BEGIN RECORDS SUPPLIED
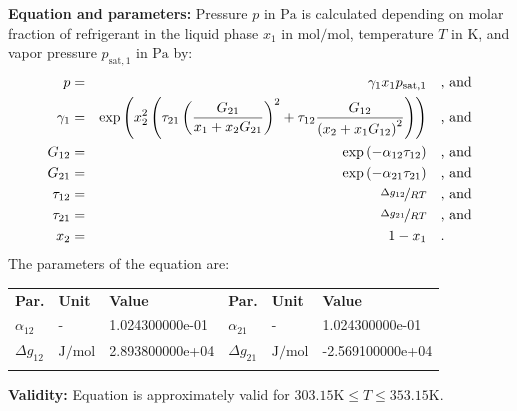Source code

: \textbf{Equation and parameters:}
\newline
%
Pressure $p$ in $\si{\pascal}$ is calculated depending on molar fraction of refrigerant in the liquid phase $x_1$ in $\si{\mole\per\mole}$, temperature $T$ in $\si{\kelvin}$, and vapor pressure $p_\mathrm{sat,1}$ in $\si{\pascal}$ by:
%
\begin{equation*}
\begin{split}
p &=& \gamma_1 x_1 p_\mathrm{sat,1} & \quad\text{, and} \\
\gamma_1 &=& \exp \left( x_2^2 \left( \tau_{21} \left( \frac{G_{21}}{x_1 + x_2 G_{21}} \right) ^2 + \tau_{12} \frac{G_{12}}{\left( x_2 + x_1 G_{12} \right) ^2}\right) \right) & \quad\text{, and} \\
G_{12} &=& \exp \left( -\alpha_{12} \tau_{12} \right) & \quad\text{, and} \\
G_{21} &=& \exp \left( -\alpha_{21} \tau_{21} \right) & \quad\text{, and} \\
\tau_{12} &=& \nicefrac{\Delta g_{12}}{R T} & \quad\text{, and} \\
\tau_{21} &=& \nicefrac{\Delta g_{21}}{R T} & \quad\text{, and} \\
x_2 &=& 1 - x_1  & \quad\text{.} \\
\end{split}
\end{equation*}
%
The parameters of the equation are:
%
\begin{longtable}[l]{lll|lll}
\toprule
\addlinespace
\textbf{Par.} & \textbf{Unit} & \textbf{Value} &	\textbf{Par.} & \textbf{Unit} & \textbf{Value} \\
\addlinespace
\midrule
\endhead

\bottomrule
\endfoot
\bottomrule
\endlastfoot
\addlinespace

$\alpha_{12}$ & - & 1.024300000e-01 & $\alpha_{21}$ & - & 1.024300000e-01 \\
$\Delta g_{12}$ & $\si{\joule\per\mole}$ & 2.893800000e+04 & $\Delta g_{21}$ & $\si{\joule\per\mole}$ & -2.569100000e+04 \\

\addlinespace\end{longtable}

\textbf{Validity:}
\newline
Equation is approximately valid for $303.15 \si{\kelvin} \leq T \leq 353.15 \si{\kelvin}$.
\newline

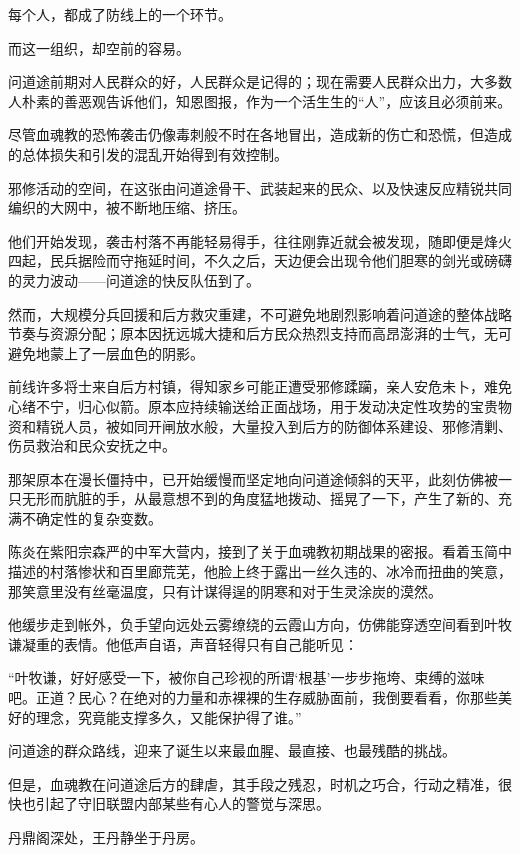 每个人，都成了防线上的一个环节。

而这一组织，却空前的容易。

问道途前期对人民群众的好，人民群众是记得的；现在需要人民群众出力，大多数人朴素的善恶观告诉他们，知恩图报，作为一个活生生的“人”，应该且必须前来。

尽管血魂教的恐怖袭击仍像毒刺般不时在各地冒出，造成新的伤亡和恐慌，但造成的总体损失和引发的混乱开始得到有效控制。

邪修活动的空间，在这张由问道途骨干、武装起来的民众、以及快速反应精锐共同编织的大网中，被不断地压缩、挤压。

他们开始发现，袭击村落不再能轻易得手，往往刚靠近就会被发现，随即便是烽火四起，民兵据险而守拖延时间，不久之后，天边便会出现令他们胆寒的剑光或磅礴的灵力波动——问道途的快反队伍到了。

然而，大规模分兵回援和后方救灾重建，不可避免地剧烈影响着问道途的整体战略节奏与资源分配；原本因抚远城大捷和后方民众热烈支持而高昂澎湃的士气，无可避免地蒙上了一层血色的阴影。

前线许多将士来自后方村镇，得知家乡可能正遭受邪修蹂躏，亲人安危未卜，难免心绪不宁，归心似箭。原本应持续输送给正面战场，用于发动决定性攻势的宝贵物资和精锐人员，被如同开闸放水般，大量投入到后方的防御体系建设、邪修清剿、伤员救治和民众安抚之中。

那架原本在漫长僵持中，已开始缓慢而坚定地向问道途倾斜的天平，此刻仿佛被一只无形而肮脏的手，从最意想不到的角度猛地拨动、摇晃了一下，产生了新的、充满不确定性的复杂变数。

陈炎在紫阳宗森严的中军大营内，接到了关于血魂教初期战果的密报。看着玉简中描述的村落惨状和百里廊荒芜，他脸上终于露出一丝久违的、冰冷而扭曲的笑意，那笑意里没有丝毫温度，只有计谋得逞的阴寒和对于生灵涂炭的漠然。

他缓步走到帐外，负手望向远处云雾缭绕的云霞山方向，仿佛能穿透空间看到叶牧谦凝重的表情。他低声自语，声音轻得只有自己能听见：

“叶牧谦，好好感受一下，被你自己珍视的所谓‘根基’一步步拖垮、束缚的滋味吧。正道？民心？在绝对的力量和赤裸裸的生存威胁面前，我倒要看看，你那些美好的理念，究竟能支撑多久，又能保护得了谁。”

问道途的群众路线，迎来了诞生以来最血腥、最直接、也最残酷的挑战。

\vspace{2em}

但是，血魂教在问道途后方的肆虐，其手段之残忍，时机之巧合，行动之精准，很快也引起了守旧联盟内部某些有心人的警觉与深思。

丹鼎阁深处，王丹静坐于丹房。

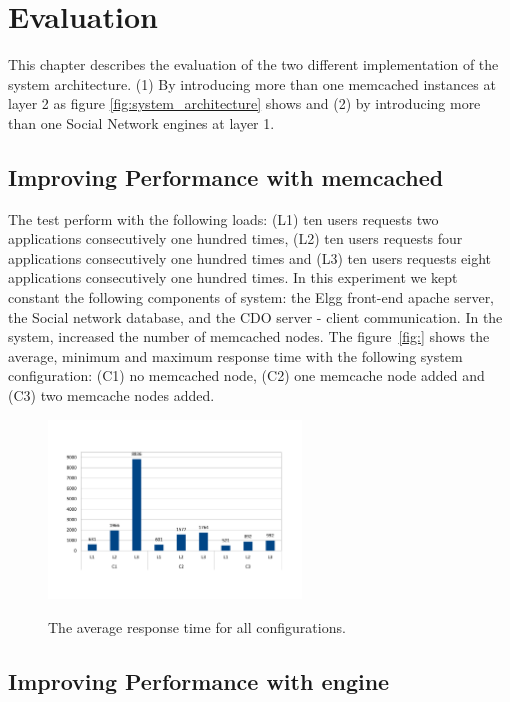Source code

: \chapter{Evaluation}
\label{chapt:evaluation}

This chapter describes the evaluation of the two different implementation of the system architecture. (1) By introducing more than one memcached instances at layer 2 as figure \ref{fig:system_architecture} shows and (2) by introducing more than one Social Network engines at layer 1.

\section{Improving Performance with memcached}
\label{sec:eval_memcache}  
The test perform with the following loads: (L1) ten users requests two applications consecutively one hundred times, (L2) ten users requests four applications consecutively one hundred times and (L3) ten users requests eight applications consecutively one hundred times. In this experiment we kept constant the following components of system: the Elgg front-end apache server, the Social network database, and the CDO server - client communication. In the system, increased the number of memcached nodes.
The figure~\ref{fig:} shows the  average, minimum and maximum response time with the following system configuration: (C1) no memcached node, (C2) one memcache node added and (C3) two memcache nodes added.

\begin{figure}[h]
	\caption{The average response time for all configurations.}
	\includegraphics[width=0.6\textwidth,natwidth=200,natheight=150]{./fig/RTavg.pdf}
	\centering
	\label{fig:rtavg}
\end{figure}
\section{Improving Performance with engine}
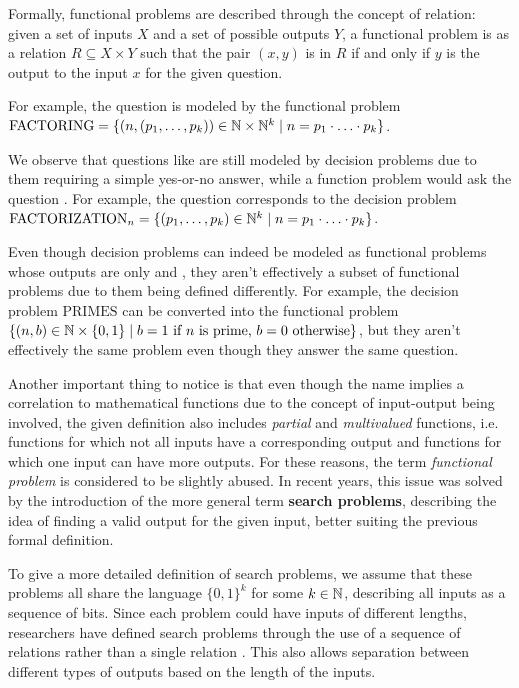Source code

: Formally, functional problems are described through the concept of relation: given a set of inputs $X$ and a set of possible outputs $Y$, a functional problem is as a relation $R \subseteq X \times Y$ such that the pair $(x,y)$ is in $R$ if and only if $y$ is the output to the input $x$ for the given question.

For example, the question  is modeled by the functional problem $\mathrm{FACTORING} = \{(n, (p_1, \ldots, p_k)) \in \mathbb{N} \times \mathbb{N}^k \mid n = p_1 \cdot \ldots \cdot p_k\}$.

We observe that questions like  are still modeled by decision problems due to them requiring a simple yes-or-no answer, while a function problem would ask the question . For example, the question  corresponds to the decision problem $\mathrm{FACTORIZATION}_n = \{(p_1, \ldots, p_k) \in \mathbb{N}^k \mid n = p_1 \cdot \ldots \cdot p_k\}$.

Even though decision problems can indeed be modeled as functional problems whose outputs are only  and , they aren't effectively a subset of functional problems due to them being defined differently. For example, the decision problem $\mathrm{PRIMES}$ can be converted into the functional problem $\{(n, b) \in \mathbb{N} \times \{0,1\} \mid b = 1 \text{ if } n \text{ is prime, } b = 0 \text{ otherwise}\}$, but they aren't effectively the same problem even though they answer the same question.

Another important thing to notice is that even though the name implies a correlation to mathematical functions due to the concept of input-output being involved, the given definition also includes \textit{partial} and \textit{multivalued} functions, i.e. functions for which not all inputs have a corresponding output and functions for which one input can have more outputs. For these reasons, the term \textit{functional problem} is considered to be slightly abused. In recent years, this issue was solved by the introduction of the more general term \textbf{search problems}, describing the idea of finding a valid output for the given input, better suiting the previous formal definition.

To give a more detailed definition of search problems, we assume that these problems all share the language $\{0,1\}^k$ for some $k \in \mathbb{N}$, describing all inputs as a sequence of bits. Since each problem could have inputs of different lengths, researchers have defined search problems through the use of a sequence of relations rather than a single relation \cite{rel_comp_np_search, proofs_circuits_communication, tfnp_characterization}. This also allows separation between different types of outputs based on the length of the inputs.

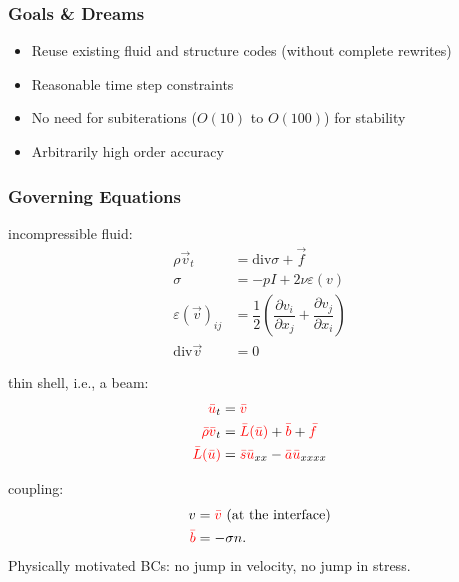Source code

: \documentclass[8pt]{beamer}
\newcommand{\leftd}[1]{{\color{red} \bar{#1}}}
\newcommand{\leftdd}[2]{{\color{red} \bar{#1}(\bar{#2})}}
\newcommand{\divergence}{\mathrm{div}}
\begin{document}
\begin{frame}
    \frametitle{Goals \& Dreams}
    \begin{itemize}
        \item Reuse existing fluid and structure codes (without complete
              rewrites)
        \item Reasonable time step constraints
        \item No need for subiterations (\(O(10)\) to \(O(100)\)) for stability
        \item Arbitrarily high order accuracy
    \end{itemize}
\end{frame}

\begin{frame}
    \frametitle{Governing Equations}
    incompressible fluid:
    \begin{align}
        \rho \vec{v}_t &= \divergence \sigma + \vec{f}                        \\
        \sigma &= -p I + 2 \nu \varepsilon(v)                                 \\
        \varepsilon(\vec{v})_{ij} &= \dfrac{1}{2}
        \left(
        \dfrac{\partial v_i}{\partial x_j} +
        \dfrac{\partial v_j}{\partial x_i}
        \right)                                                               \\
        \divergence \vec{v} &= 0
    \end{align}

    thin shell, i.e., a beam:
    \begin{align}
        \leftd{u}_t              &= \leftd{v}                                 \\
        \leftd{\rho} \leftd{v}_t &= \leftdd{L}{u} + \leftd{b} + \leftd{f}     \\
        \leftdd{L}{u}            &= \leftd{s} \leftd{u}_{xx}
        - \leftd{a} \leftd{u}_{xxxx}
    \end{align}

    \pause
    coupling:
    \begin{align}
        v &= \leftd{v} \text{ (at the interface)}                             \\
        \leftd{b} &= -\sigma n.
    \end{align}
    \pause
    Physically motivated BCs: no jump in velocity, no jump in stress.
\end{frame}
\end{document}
END RECORDS SUPPLIED
**PROBLEM DESCRIPTION**
After examining the listing, give only the count of lines holding the string "section".

**ANSWER TO THIS TASK**
2